In general terms, I think ‘enough’ means having sufficient funds to cover your basic outgoings, a few luxuries such as holidays and meals out, and a bit left over for ‘contingencies’. What that will amount to in practice depends on the individual. If you want me to give you a ballpark figure, I’d say that in my case £1,500 a month should cover it. But I have fairly modest tastes and no dependants. Obviously if that wasn’t the case, the amount would be more.

  • What’s your target for a retirement pot?

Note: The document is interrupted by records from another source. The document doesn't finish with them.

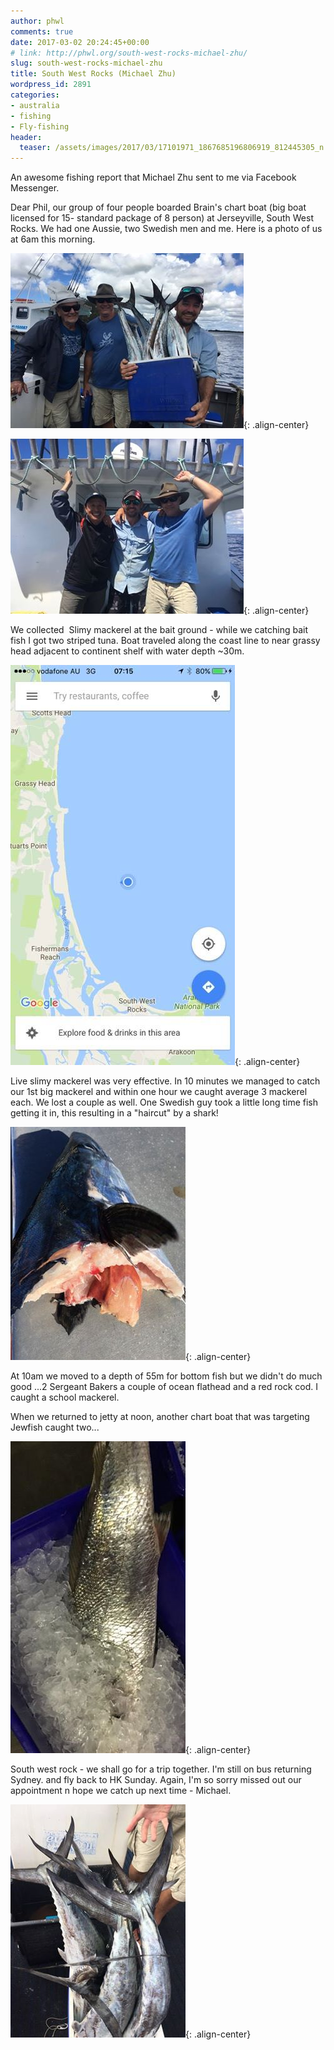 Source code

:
```yaml
---
author: phwl
comments: true
date: 2017-03-02 20:24:45+00:00
# link: http://phwl.org/south-west-rocks-michael-zhu/
slug: south-west-rocks-michael-zhu
title: South West Rocks (Michael Zhu)
wordpress_id: 2891
categories:
- australia
- fishing
- Fly-fishing
header:
  teaser: /assets/images/2017/03/17101971_1867685196806919_812445305_n.jpg
---
```


An awesome fishing report that Michael Zhu sent to me via Facebook Messenger.

Dear Phil, our group of four people boarded Brain's chart boat (big boat licensed for 15- standard package of 8 person) at Jerseyville, South West Rocks. We had one Aussie, two Swedish men and me. Here is a photo of us at 6am this morning.

![](/assets/images/2017/03/17101971_1867685196806919_812445305_n.jpg){: .align-center}

<!-- more -->

![](/assets/images/2017/03/17124881_1867668593475246_1111731396_n.jpg){: .align-center}

We collected  Slimy mackerel at the bait ground - while we catching bait fish I got two striped tuna. Boat traveled along the coast line to near grassy head adjacent to continent shelf with water depth ~30m.

![](/assets/images/2017/03/17124690_1867675516807887_1778269496_n.jpg){: .align-center}

Live slimy mackerel was very effective. In 10 minutes we managed to catch our 1st big mackerel and within one hour we caught average 3 mackerel each. We lost a couple as well. One Swedish guy took a little long time fish getting it in, this resulting in a "haircut" by a shark!

![](/assets/images/2017/03/17125312_1867682796807159_1411027765_n.jpg){: .align-center}

At 10am we moved to a depth of 55m for bottom fish but we didn't do much good ...2 Sergeant Bakers a couple of ocean flathead and a red rock cod. I caught a school mackerel.

When we returned to jetty at noon, another chart boat that was targeting Jewfish caught two...

![](/assets/images/2017/03/17124544_1867687000140072_215267059_n.jpg){: .align-center}

















South west rock - we shall go for a trip together. I'm still on bus returning Sydney. and fly back to HK Sunday. Again, I'm so sorry missed out our appointment n hope we catch up next time - Michael.







![](/assets/images/2017/03/17101653_1867684986806940_2060608726_n.jpg){: .align-center}












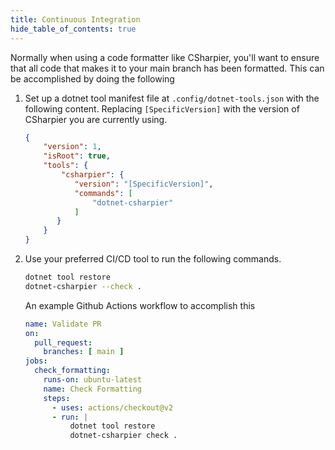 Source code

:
 ```yaml
---
title: Continuous Integration
hide_table_of_contents: true
---
```


Normally when using a code formatter like CSharpier, you'll want to ensure that all code that makes it to your main branch has been formatted. This can be accomplished by doing the following
1. Set up a dotnet tool manifest file at `.config/dotnet-tools.json` with the following content. Replacing `[SpecificVersion]` with the version of CSharpier you are currently using.
   ```json
   {
       "version": 1,
       "isRoot": true,
       "tools": {
           "csharpier": {
              "version": "[SpecificVersion]",
              "commands": [
                  "dotnet-csharpier"
              ]
          }
       }
   }
   ```
2. Use your preferred CI/CD tool to run the following commands.
   ```bash
   dotnet tool restore
   dotnet-csharpier --check .
   ```   
   An example Github Actions workflow to accomplish this
   ```yaml
   name: Validate PR
   on:
     pull_request:
       branches: [ main ]
   jobs:
     check_formatting:
       runs-on: ubuntu-latest
       name: Check Formatting
       steps:
         - uses: actions/checkout@v2
         - run: |
             dotnet tool restore
             dotnet-csharpier check .
   
   ```

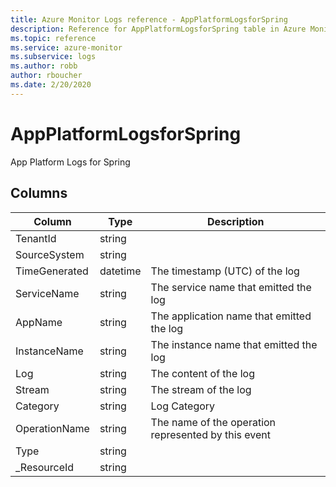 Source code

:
 ```yaml
---
title: Azure Monitor Logs reference - AppPlatformLogsforSpring
description: Reference for AppPlatformLogsforSpring table in Azure Monitor Logs.
ms.topic: reference
ms.service: azure-monitor
ms.subservice: logs
ms.author: robb
author: rboucher
ms.date: 2/20/2020
---
```


# AppPlatformLogsforSpring

 App Platform Logs for Spring

## Columns

|Column|Type|Description|
|---|---|---|
|TenantId|string||
|SourceSystem|string||
|TimeGenerated|datetime|The timestamp (UTC) of the log|
|ServiceName|string|The service name that emitted the log|
|AppName|string|The application name that emitted the log|
|InstanceName|string|The instance name that emitted the log|
|Log|string|The content of the log|
|Stream|string|The stream of the log|
|Category|string|Log Category|
|OperationName|string|The name of the operation represented by this event|
|Type|string||
|_ResourceId|string||
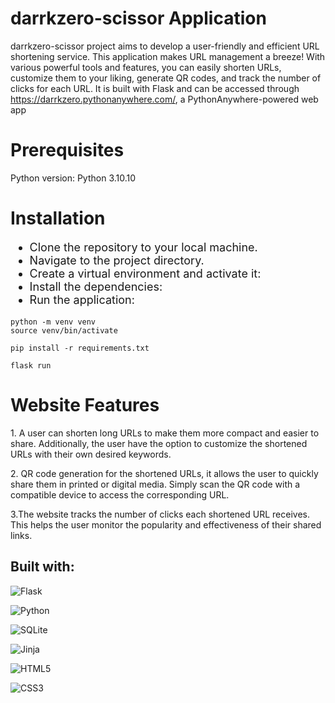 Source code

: # darrkzero-scissor Application
darrkzero-scissor project aims to develop a user-friendly and efficient URL shortening service. This application makes URL management a breeze! With various powerful tools and features, you can easily shorten URLs, customize them to your liking, generate QR codes, and track the number of clicks for each URL. It is built with Flask  and can be accessed through https://darrkzero.pythonanywhere.com/, a PythonAnywhere-powered web app

<h1>Prerequisites</h1>
Python version: Python 3.10.10
<div></div>  
<h1>Installation</h1>
<div></div>
<ul style="font-size:18px;">
    <li>Clone the repository to your local machine.</li>
    <li>Navigate to the project directory.</li>
    <li>Create a virtual environment and activate it:</li>
    <li>Install the dependencies:</li>
    <li>Run the application:</li>
</ul>


```console
python -m venv venv
source venv/bin/activate
```

```console
pip install -r requirements.txt
```

```console
flask run
```


<h1>Website Features</h1>
<p>
1. A user can shorten long URLs to make them more compact and easier to share. Additionally, the user have the option to customize the shortened URLs with their own desired keywords.
</p>
<p>
2. QR code generation for the shortened URLs, it allows the user to quickly share them in printed or digital media. Simply scan the QR code with a compatible device to access the corresponding URL.
</p>
<p>
3.The website tracks the number of clicks each shortened URL receives. This helps the user monitor the popularity and effectiveness of their shared links.
</p>


## Built with:

![Flask](https://img.shields.io/badge/flask-%23000.svg?style=for-the-badge&logo=flask&logoColor=white)

![Python](https://img.shields.io/badge/python-3670A0?style=for-the-badge&logo=python&logoColor=ffdd54)

![SQLite](https://img.shields.io/badge/sqlite-%2307405e.svg?style=for-the-badge&logo=sqlite&logoColor=white)

![Jinja](https://img.shields.io/badge/jinja-%2307405e.svg?style=for-the-badge&logo=jinja&logoColor=white&background-color=white&color=black)

![HTML5](https://img.shields.io/badge/html5-%2307405e.svg?style=for-the-badge&logo=html5&logoColor=white&color=red)

![CSS3](https://img.shields.io/badge/css3-3670A0?style=for-the-badge&logo=css3&logoColor=ffdd54)


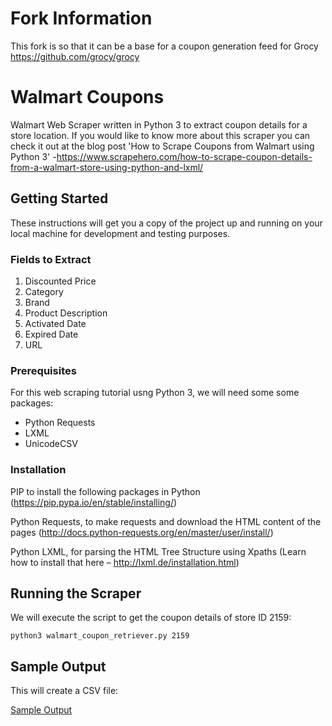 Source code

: # Fork Information
This fork is so that it can be a base for a coupon generation feed for Grocy https://github.com/grocy/grocy

# Walmart Coupons
Walmart Web Scraper written in Python 3 to extract coupon details for a store location. If you would like to know more about this scraper
you can check it out at the blog post 'How to Scrape Coupons from Walmart using Python 3' -https://www.scrapehero.com/how-to-scrape-coupon-details-from-a-walmart-store-using-python-and-lxml/

## Getting Started
These instructions will get you a copy of the project up and running on your local machine for development and testing purposes.

### Fields to Extract
1. Discounted Price
2. Category
3. Brand
4. Product Description
5. Activated Date
6. Expired Date
7. URL

### Prerequisites
For this web scraping tutorial usng Python 3, we will need some some packages:

* Python Requests
* LXML
* UnicodeCSV

### Installation

PIP to install the following packages in Python (https://pip.pypa.io/en/stable/installing/)

Python Requests, to make requests and download the HTML content of the pages (http://docs.python-requests.org/en/master/user/install/)

Python LXML, for parsing the HTML Tree Structure using Xpaths (Learn how to install that here – http://lxml.de/installation.html)

## Running the Scraper

We will execute the script to get the coupon details of store ID 2159:

```
python3 walmart_coupon_retriever.py 2159
```

## Sample Output
This will create a CSV file:

[Sample Output](https://raw.githubusercontent.com/scrapehero/walmart-coupons/master/2159_coupons.csv)
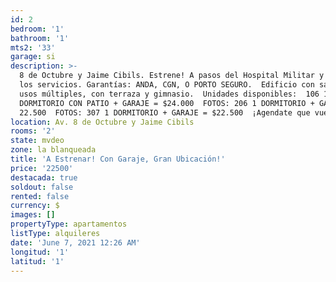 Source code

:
```yaml
---
id: 2
bedroom: '1'
bathroom: '1'
mts2: '33'
garage: si
description: >-
  8 de Octubre y Jaime Cibils. Estrene! A pasos del Hospital Militar y de todos
  los servicios. Garantías: ANDA, CGN, O PORTO SEGURO.  Edificio con salón de
  usos múltiples, con terraza y gimnasio.  Unidades disponibles:  106 1
  DORMITORIO CON PATIO + GARAJE = $24.000  FOTOS: 206 1 DORMITORIO + GARAJE = $
  22.500  FOTOS: 307 1 DORMITORIO + GARAJE = $22.500  ¡Agendate que vuelan!
location: Av. 8 de Octubre y Jaime Cibils
rooms: '2'
state: mvdeo
zone: la blanqueada
title: 'A Estrenar! Con Garaje, Gran Ubicación!'
price: '22500'
destacada: true
soldout: false
rented: false
currency: $
images: []
propertyType: apartamentos
listType: alquileres
date: 'June 7, 2021 12:26 AM'
longitud: '1'
latitud: '1'
---
```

Currently I’m semi-retired and living partly off my private pension. I’m just six months from receiving the State Pension, so I’m not really trying to build my pension pot now. I have a pot of around £170,000 in total. Of that, £50,000 is in my SIPP (personal pension) and the rest is in ISAs and other investments. I have a personal financial adviser who assists me with some of my investments and he’s told me I will have more than enough to fund my retirement once my full State Pension kicks in on my 66th birthday.

Age 70s


Gill is now retired and lives with her husband by the sea.

  • How did you plan for your retirement?

We didn’t start with a specific pension fund target. In 1972 we started an insurance broking business which became our main source of income and ultimately capital growth. Residential and Commercial property investment became an adjacent interest in 1988 and progressed until 2003 when we completed the building of our current home. Over the years payments were made into pension funds although the payments were relatively low compared to the property investments. In 2001 we sold the insurance brokerage.

We retired in 2003 (in our 50s) and in the years that followed some properties were sold, the money going into a balanced investment of ISAs, pensions and Premium Bonds. We retained one residential property which still provides us with a regular income.

I think that our way might not work as well now as property has become so expensive to use as a “pension pot” but luckily it worked well for us. Early investment into a pension is much more important in today’s financial climate.

Ultimately, everyone’s situation is different

These stories demonstrate perfectly how retirement planning has changed so dramatically over the past 40/50 years. In a perfect world, as Martin suggested and as Gill has done, a saver would have a balanced portfolio of property, pension and investments. But this isn’t as possible for future generations or even for someone like Jordon just starting on his financial journey.

There’s also huge variety in everyone’s personal situations with each case study having very different plans for their retirement in terms of financial requirements. This serves to highlight the importance of understanding your goals and knowing what you should be aiming for with your pension pot. I know I feel reassured knowing my pension savings goals and that I’m currently on track to hit them.

Risk warning

As always with investments, your capital is at risk. The value of your investment can go down as well as up, and you may get back less than you invest. This information should not be regarded as financial advice.

Lynn Beattie is a PensionBee customer and CEO/Founder of Mrs Mummypenny, a personal finance website. She is also an ACMA management Accountant, previously working in commercial finance for Tesco, EE & HSBC. Lynn is a single mum to three boys, living in Hertfordshire, and is the author of ‘The Money Guide to Transform Your Life‘ published in September 2020.